20. In the matter of Jai Singh and others v. Gurmej Singh8, the Supreme Court has laid down the principles relating to the inter se rights and liabilities of co-sharers and held as under:
“9. It is to be noted that the subsequent Full Bench judgment in Bhartu v. Ram Sarup9, the earlier decision in Lachhman Singh v. Pritam Chand10 was distinguished on facts. The principles relating to the inter-se rights and 6 (2008) 7 SCC 46 7 (2009) 7 SCC 444 8 (2009) 15 SCC 747 9 1981 PLJ 204 10 AIR 1970 P&H 304 liabilities of co- sharers are as follows:
(1) A co-owner has an interest in the whole property and also in every parcel of it.
(2) Possession of joint property by one co-owner is in the eye of law, possession of all even if all but one are actually out of possession.
(3) A mere occupation of a larger portion or even of an entire joint property does not necessarily amount to ouster as the possession of one is deemed to be on behalf of all.
(4) The above rule admits of an exception when there is ouster of a co-owner by another.
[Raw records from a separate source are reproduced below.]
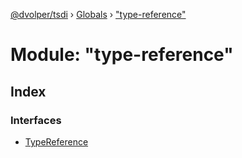 [@dvolper/tsdi](../README.md) › [Globals](../globals.md) › ["type-reference"](_type_reference_.md)

# Module: "type-reference"

## Index

### Interfaces

* [TypeReference](../interfaces/_type_reference_.typereference.md)
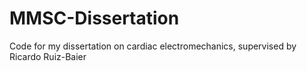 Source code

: # MMSC-Dissertation
Code for my dissertation on cardiac electromechanics, supervised by Ricardo Ruiz-Baier
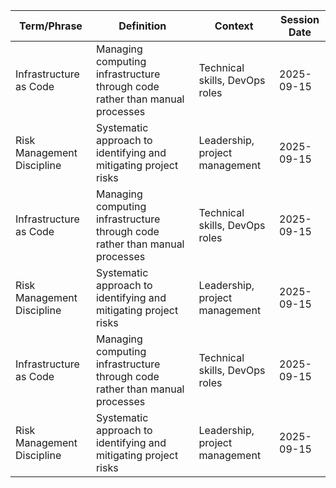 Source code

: 
| Term/Phrase | Definition | Context | Session Date |
|-------------|------------|---------|--------------|
| Infrastructure as Code | Managing computing infrastructure through code rather than manual processes | Technical skills, DevOps roles | 2025-09-15 |
| Risk Management Discipline | Systematic approach to identifying and mitigating project risks | Leadership, project management | 2025-09-15 |
| Infrastructure as Code | Managing computing infrastructure through code rather than manual processes | Technical skills, DevOps roles | 2025-09-15 |
| Risk Management Discipline | Systematic approach to identifying and mitigating project risks | Leadership, project management | 2025-09-15 |
| Infrastructure as Code | Managing computing infrastructure through code rather than manual processes | Technical skills, DevOps roles | 2025-09-15 |
| Risk Management Discipline | Systematic approach to identifying and mitigating project risks | Leadership, project management | 2025-09-15 |
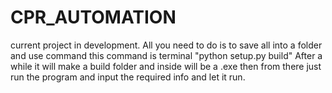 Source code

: # CPR_AUTOMATION
current project in development.
All you need to do is to save all into a folder and use command this command is terminal "python setup.py build"
After a while it will make a build folder and inside will be a .exe then from there just run the program and input the required info and let it run. 
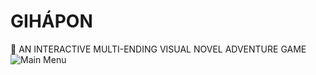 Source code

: # GIHÁPON 
🔎 AN INTERACTIVE MULTI-ENDING  VISUAL NOVEL ADVENTURE GAME 
![Main Menu](https://user-images.githubusercontent.com/71301838/231164217-d450174d-15bf-49a0-a60a-dfd29de66584.png)

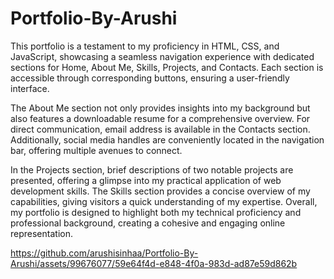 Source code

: # Portfolio-By-Arushi
This portfolio is a testament to my proficiency in HTML, CSS, and JavaScript, showcasing a seamless navigation experience with dedicated sections for Home, About Me, Skills, Projects, and Contacts. Each section is accessible through corresponding buttons, ensuring a user-friendly interface.

The About Me section not only provides insights into my background but also features a downloadable resume for a comprehensive overview. For direct communication, email address is available in the Contacts section. Additionally, social media handles are conveniently located in the navigation bar, offering multiple avenues to connect.

In the Projects section, brief descriptions of two notable projects are presented, offering a glimpse into my practical application of web development skills. The Skills section provides a concise overview of my capabilities, giving visitors a quick understanding of my expertise. Overall, my portfolio is designed to highlight both my technical proficiency and professional background, creating a cohesive and engaging online representation.

https://github.com/arushisinhaa/Portfolio-By-Arushi/assets/99676077/59e64f4d-e848-4f0a-983d-ad87e59d862b
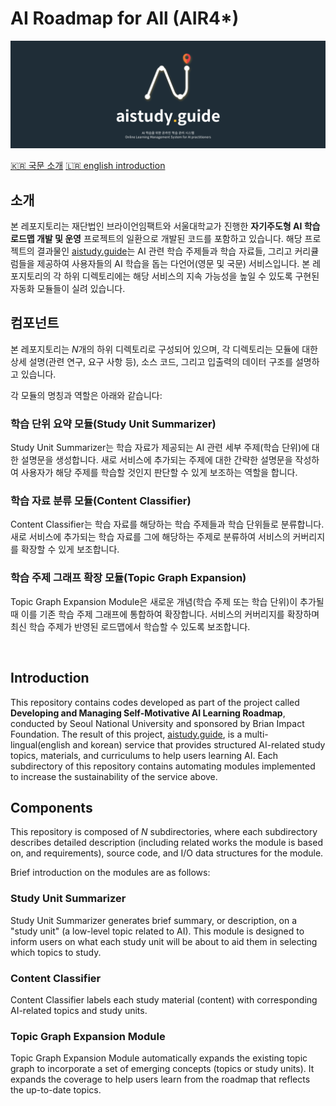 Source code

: # AI Roadmap for All (AIR4*)
<a href="#">
  <img src="/img/banner.png" url= width="100%" height="auto">
  </a>

[🇰🇷 국문 소개](#소개) [🇱🇷 english introduction](#introduction)

## 소개
본 레포지토리는 재단법인 브라이언임팩트와 서울대학교가 진행한 **자기주도형 AI 학습 로드맵 개발 및 운영** 프로젝트의 일환으로 개발된 코드를 포함하고 있습니다.
해당 프로젝트의 결과물인 [aistudy.guide](http://aistudy.guide:3000)는 AI 관련 학습 주제들과 학습 자료들, 그리고 커리큘럼들을 제공하여 사용자들의 AI 학습을 돕는 다언어(영문 및 국문) 서비스입니다.
본 레포지토리의 각 하위 디렉토리에는 해당 서비스의 지속 가능성을 높일 수 있도록 구현된 자동화 모듈들이 실려 있습니다.

## 컴포넌트
본 레포지토리는 *N*개의 하위 디렉토리로 구성되어 있으며, 각 디렉토리는 모듈에 대한 상세 설명(관련 연구, 요구 사항 등), 소스 코드, 그리고 입출력의 데이터 구조를 설명하고 있습니다.

각 모듈의 명칭과 역할은 아래와 같습니다:

### 학습 단위 요약 모듈(Study Unit Summarizer)
Study Unit Summarizer는 학습 자료가 제공되는 AI 관련 세부 주제(학습 단위)에 대한 설명문을 생성합니다.
새로 서비스에 추가되는 주제에 대한 간략한 설명문을 작성하여 사용자가 해당 주제를 학습할 것인지 판단할 수 있게 보조하는 역할을 합니다.

### 학습 자료 분류 모듈(Content Classifier)
Content Classifier는 학습 자료를 해당하는 학습 주제들과 학습 단위들로 분류합니다.
새로 서비스에 추가되는 학습 자료를 그에 해당하는 주제로 분류하여 서비스의 커버리지를 확장할 수 있게 보조합니다.

### 학습 주제 그래프 확장 모듈(Topic Graph Expansion)
Topic Graph Expansion Module은 새로운 개념(학습 주제 또는 학습 단위)이 추가될 때 이를 기존 학습 주제 그래프에 통합하여 확장합니다. 
서비스의 커버리지를 확장하며 최신 학습 주제가 반영된 로드맵에서 학습할 수 있도록 보조합니다.

<br>

## Introduction
This repository contains codes developed as part of the project called **Developing and Managing Self-Motivative AI Learning Roadmap**, conducted by Seoul National University and sponsored by Brian Impact Foundation.
The result of this project, [aistudy.guide](http://aistudy.guide:3000), is a multi-lingual(english and korean) service that provides structured AI-related study topics, materials, and curriculums to help users learning AI.
Each subdirectory of this repository contains automating modules implemented to increase the sustainability of the service above.

## Components
This repository is composed of *N* subdirectories, where each subdirectory describes detailed description (including related works the module is based on, and requirements), source code, and I/O data structures for the module.

Brief introduction on the modules are as follows:

### Study Unit Summarizer
Study Unit Summarizer generates brief summary, or description, on a "study unit" (a low-level topic related to AI).
This module is designed to inform users on what each study unit will be about to aid them in selecting which topics to study.

### Content Classifier
Content Classifier labels each study material (content) with corresponding AI-related topics and study units.

### Topic Graph Expansion Module 
Topic Graph Expansion Module automatically expands the existing topic graph to incorporate a set of emerging concepts (topics or study units). 
It expands the coverage to help users learn from the roadmap that reflects the up-to-date topics.
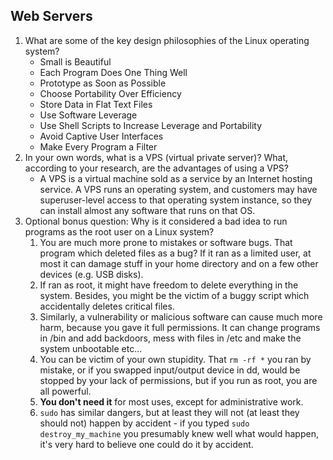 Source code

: Web Servers
-
1. What are some of the key design philosophies of the Linux operating system?
	- Small is Beautiful
	- Each Program Does One Thing Well
	- Prototype as Soon as Possible
	- Choose Portability Over Efficiency
	- Store Data in Flat Text Files
	- Use Software Leverage
	- Use Shell Scripts to Increase Leverage and Portability
	- Avoid Captive User Interfaces
	- Make Every Program a Filter
2. In your own words, what is a VPS (virtual private server)? What, according to your research, are the advantages of using a VPS?
	- A VPS is a virtual machine sold as a service by an Internet hosting service. A VPS runs an operating system, and customers may have superuser-level access to that operating system instance, so they can install almost any software that runs on that OS.
3. Optional bonus question: Why is it considered a bad idea to run programs as the root user on a Linux system?
	1. You are much more prone to mistakes or software bugs. That program which deleted files as a bug? If it ran as a limited user, at most it can damage stuff in your home directory and on a few other devices (e.g. USB disks).
	2. If ran as root, it might have freedom to delete everything in the system. Besides, you might be the victim of a buggy script which accidentally deletes critical files.
	3. Similarly, a vulnerability or malicious software can cause much more harm, because you gave it full permissions. It can change programs in /bin and add backdoors, mess with files in /etc and make the system unbootable etc...
	4. You can be victim of your own stupidity. That `rm -rf *` you ran by mistake, or if you swapped input/output device in dd, would be stopped by your lack of permissions, but if you run as root, you are all powerful.
	5. **You don't need it** for most uses, except for administrative work.
	6. `sudo` has similar dangers, but at least they will not (at least they should not) happen by accident - if you typed `sudo destroy_my_machine` you presumably knew well what would happen, it's very hard to believe one could do it by accident. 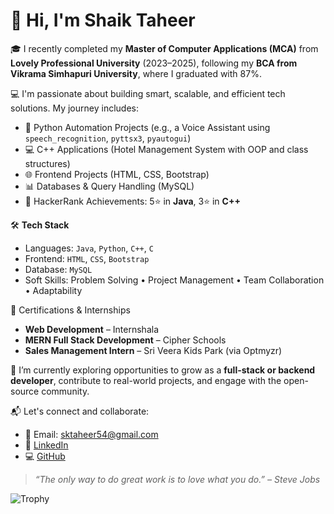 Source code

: # 👋 Hi, I'm Shaik Taheer

🎓 I recently completed my **Master of Computer Applications (MCA)** from **Lovely Professional University** (2023–2025), following my **BCA from Vikrama Simhapuri University**, where I graduated with 87%.

💻 I'm passionate about building smart, scalable, and efficient tech solutions. My journey includes:
- 🐍 Python Automation Projects (e.g., a Voice Assistant using `speech_recognition`, `pyttsx3`, `pyautogui`)
- 💻 C++ Applications (Hotel Management System with OOP and class structures)
- 🌐 Frontend Projects (HTML, CSS, Bootstrap)
- 📊 Databases & Query Handling (MySQL)
- 🔧 HackerRank Achievements: 5⭐ in **Java**, 3⭐ in **C++**

🛠️ **Tech Stack**
- Languages: `Java`, `Python`, `C++`, `C`
- Frontend: `HTML`, `CSS`, `Bootstrap`
- Database: `MySQL`
- Soft Skills: Problem Solving • Project Management • Team Collaboration • Adaptability

🚀 Certifications & Internships
- **Web Development** – Internshala
- **MERN Full Stack Development** – Cipher Schools
- **Sales Management Intern** – Sri Veera Kids Park (via Optmyzr)

🌱 I’m currently exploring opportunities to grow as a **full-stack or backend developer**, contribute to real-world projects, and engage with the open-source community.

📬 Let's connect and collaborate:
- 📧 Email: sktaheer54@gmail.com  
- 💼 [LinkedIn](https://www.linkedin.com/in/sk-taheer251/)  
- 💻 [GitHub](https://github.com/Taheershaik123)

> _“The only way to do great work is to love what you do.” – Steve Jobs_



![Trophy](https://github-profile-trophy.vercel.app/?username=TAHEERSHAIK123)

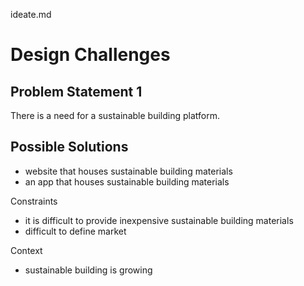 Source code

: ideate.md

# Design Challenges

## Problem Statement 1
There is a need for a sustainable building platform. 

## Possible Solutions 
- website that houses sustainable building materials  
- an app that houses sustainable building materials 


Constraints
- it is difficult to provide inexpensive sustainable building materials 
- difficult to define market 

Context
- sustainable building is growing 
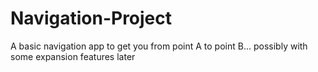 # Navigation-Project
A basic navigation app to get you from point A to point B... possibly with some expansion features later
But in order to negative the presumption of joint possession on behalf of all, on the ground of ouster, the possession of a co-owner must not only be exclusive but also hostile to the knowledge of the other as, when a co-owner openly asserts his own title and denies, that of the other.
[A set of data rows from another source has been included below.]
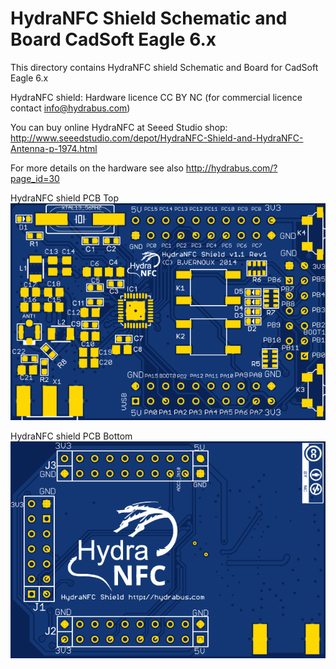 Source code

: HydraNFC Shield Schematic and Board CadSoft Eagle 6.x
========

This directory contains HydraNFC shield Schematic and Board for CadSoft Eagle 6.x

HydraNFC shield: Hardware licence CC BY NC (for commercial licence contact info@hydrabus.com)

You can buy online HydraNFC at Seeed Studio shop:
http://www.seeedstudio.com/depot/HydraNFC-Shield-and-HydraNFC-Antenna-p-1974.html

For more details on the hardware see also http://hydrabus.com/?page_id=30

HydraNFC shield PCB Top
![HydraNFC shield PCB Top](HydraNFC_v1_1_Rev1_board_top.png)

HydraNFC shield PCB Bottom
![HydraNFC shield PCB Bottom](HydraNFC_v1_1_Rev1_board_bottom.png)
(5) Passage of time does not extinguish the right of the co-owner who has been out of possession of the joint property except in the event of ouster or abandonment.
(6) Every co-owner has a right to use the joint property in a husband like manner not inconsistent with similar rights of other co-owners.
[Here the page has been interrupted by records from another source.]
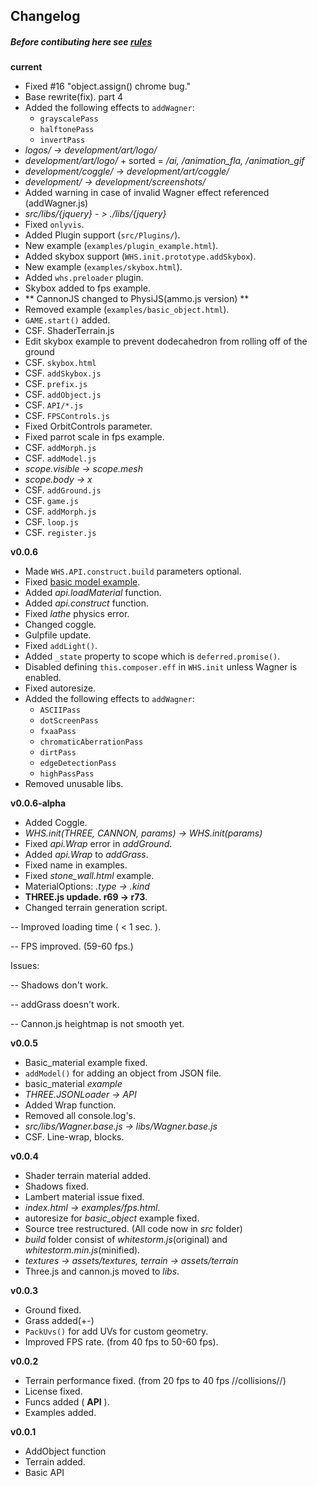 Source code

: ## Changelog

##### Before contibuting here see [rules](https://github.com/WhitestormJS/whitestorm.js/blob/master/CONTRIBUTING.md#-adding-changes-to-changelogmd)

**current**
- Fixed #16 "object.assign() chrome bug."
- Base rewrite(fix). part 4
- Added the following effects to `addWagner`:
  - `grayscalePass`
  - `halftonePass`
  - `invertPass`
- *logos/ -> development/art/logo/*
- *development/art/logo/* + sorted = */ai, /animation_fla, /animation_gif*
- *development/coggle/ -> development/art/coggle/*
- *development/ -> development/screenshots/*
- Added warning in case of invalid Wagner effect referenced (addWagner.js)
- *src/libs/{jquery} - > ./libs/{jquery}*
- Fixed `onlyvis`.
- Added Plugin support (`src/Plugins/`).
- New example (`examples/plugin_example.html`).
- Added skybox support (`WHS.init.prototype.addSkybox`).
- New example (`examples/skybox.html`).
- Added `whs.preloader` plugin.
- Skybox added to fps example.
- ** CannonJS changed to PhysiJS(ammo.js version) **
- Removed example (`examples/basic_object.html`).
- `GAME.start()` added.
- CSF. ShaderTerrain.js
- Edit skybox example to prevent dodecahedron from rolling off of the ground
- CSF. `skybox.html`
- CSF. `addSkybox.js`
- CSF. `prefix.js`
- CSF. `addObject.js`
- CSF. `API/*.js`
- CSF. `FPSControls.js`
- Fixed OrbitControls parameter.
- Fixed parrot scale in fps example.
- CSF. `addMorph.js`
- CSF. `addModel.js`
- *scope.visible -> scope.mesh*
- *scope.body -> x*
- CSF. `addGround.js`
- CSF. `game.js`
- CSF. `addMorph.js`
- CSF. `loop.js`
- CSF. `register.js`

**v0.0.6**
- Made `WHS.API.construct.build` parameters optional.
- Fixed [basic model example](http://192.241.128.187/current/examples/basic_model.html).
- Added *api.loadMaterial* function.
- Added *api.construct* function.
- Fixed *lathe* physics error.
- Changed coggle.
- Gulpfile update.
- Fixed `addLight()`.
- Added `_state` property to scope which is `deferred.promise()`.
- Disabled defining `this.composer.eff` in `WHS.init` unless Wagner is enabled.
- Fixed autoresize.
- Added the following effects to `addWagner`:
  - `ASCIIPass`
  - `dotScreenPass`
  - `fxaaPass`
  - `chromaticAberrationPass`
  - `dirtPass`
  - `edgeDetectionPass`
  - `highPassPass`
- Removed unusable libs.

**v0.0.6-alpha**
- Added Coggle.
- *WHS.init(THREE, CANNON, params) -> WHS.init(params)*
- Fixed *api.Wrap* error in *addGround*.
- Added *api.Wrap* to *addGrass*.
- Fixed name in examples.
- Fixed *stone_wall.html* example.
- MaterialOptions: *.type -> .kind*
- **THREE.js updade. r69 -> r73**.
- Changed terrain generation script.

-- Improved loading time ( < 1 sec. ).

-- FPS improved. (59-60 fps.)

Issues:

-- Shadows don't work.

-- addGrass doesn't work.

-- Cannon.js heightmap is not smooth yet.

**v0.0.5**
- Basic_material example fixed.
- `addModel()` for adding an object from JSON file.
- basic_material *example*
- *THREE.JSONLoader -> API*
- Added Wrap function.
- Removed all console.log's.
- *src/libs/Wagner.base.js -> libs/Wagner.base.js*
- CSF. Line-wrap, blocks.

**v0.0.4**
- Shader terrain material added.
- Shadows fixed.
- Lambert material issue fixed.
- *index.html -> examples/fps.html*.
- autoresize for *basic_object* example fixed.
- Source tree restructured. (All code now in *src* folder)
- *build* folder consist of *whitestorm.js*(original) and *whitestorm.min.js*(minified).
- *textures -> assets/textures, terrain -> assets/terrain*
- Three.js and cannon.js moved to *libs*.

**v0.0.3**
- Ground fixed.
- Grass added(+-)
- `PackUvs()` for add UVs for custom geometry.
- Improved FPS rate. (from 40 fps to 50-60 fps).

**v0.0.2**
- Terrain performance fixed. (from 20 fps to 40 fps //collisions//)
- License fixed.
- Funcs added ( **API** ).
- Examples added.

**v0.0.1**
- AddObject function
- Terrain added.
- Basic API
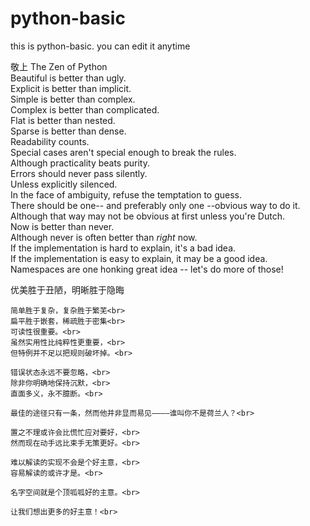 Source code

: # python-basic
this is python-basic.
you can edit it anytime 

敬上 
The Zen of Python<br>
    Beautiful is better than ugly.<br>
    Explicit is better than implicit.<br>
    Simple is better than complex.<br>
    Complex is better than complicated.<br>
    Flat is better than nested.<br>
    Sparse is better than dense.<br>
    Readability counts.<br>
    Special cases aren't special enough to break the rules.<br>
    Although practicality beats purity.<br>
    Errors should never pass silently.<br>
    Unless explicitly silenced.<br>
    In the face of ambiguity, refuse the temptation to guess.<br>
    There should be one-- and preferably only one --obvious way to do it.<br>
    Although that way may not be obvious at first unless you're Dutch.<br>
    Now is better than never.<br>
    Although never is often better than *right* now.<br>
    If the implementation is hard to explain, it's a bad idea.<br>
    If the implementation is easy to explain, it may be a good idea.<br>
    Namespaces are one honking great idea -- let's do more of those!<br>
    
 优美胜于丑陋，明晰胜于隐晦<br>
    
    简单胜于复杂，复杂胜于繁芜<br>
    扁平胜于嵌套，稀疏胜于密集<br>
    可读性很重要。<br>
    虽然实用性比纯粹性更重要，<br>
    但特例并不足以把规则破坏掉。<br>

    错误状态永远不要忽略，<br>
    除非你明确地保持沉默，<br>
    直面多义，永不臆断。<br>

    最佳的途径只有一条，然而他并非显而易见————谁叫你不是荷兰人？<br>

    置之不理或许会比慌忙应对要好，<br>
    然而现在动手远比束手无策更好。<br>

    难以解读的实现不会是个好主意，<br>
    容易解读的或许才是。<br>

    名字空间就是个顶呱呱好的主意。<br>

    让我们想出更多的好主意！<br>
(7) Where a co-owner is in possession of separate parcels under an arrangement consented by the other co-owners, it is not open to any body to disturb the arrangement without the consent of others except by filing a suit for partition.
10. It is thus evident that when a co-sharer is in exclusive possession of some portion of the joint holding he is in possession thereof as a co-sharer and is entitled to continue in its possession if it is not more than his share till the joint holding is partitioned. Vendor cannot sell any property with better rights than himself. As a necessary corollary when a co-sharer sells his share in the joint holding or any portion thereof and puts the vendee into possession of the land in his possession what he transfers is his right as a co-sharer in the said land and the right to remain in its exclusive possession till the joint holding is partitioned amongst all co-sharers.”
21. Following the principles of law laid down by the Supreme Court and the High Court of Madhya Pradesh in the above-stated judgments (supra), it is quite vivid that since defendants No.1 & 2 have sold their undivided interest in coparcenery property to defendant No.3, therefore, sale made/alienation made by defendants No.1 & 2 in favour of defendant No.3 is not binding on the plaintiffs, but the plaintiffs would not be entitled for decree of exclusive title in their favour. The substantial questions of law are answered accordingly.
22. For the foregoing reasons, the second appeal is partly allowed and the judgment and decree of the First Appellate Court is partly set aside and it is held that sale made/alienation made by defendants No.1 & 2 in favour of defendant No.3 is not binding on the plaintiffs. However, the plaintiffs are not entitled for decree of exclusive title over the suit land. No cost(s).
23. A decree be drawn up accordingly.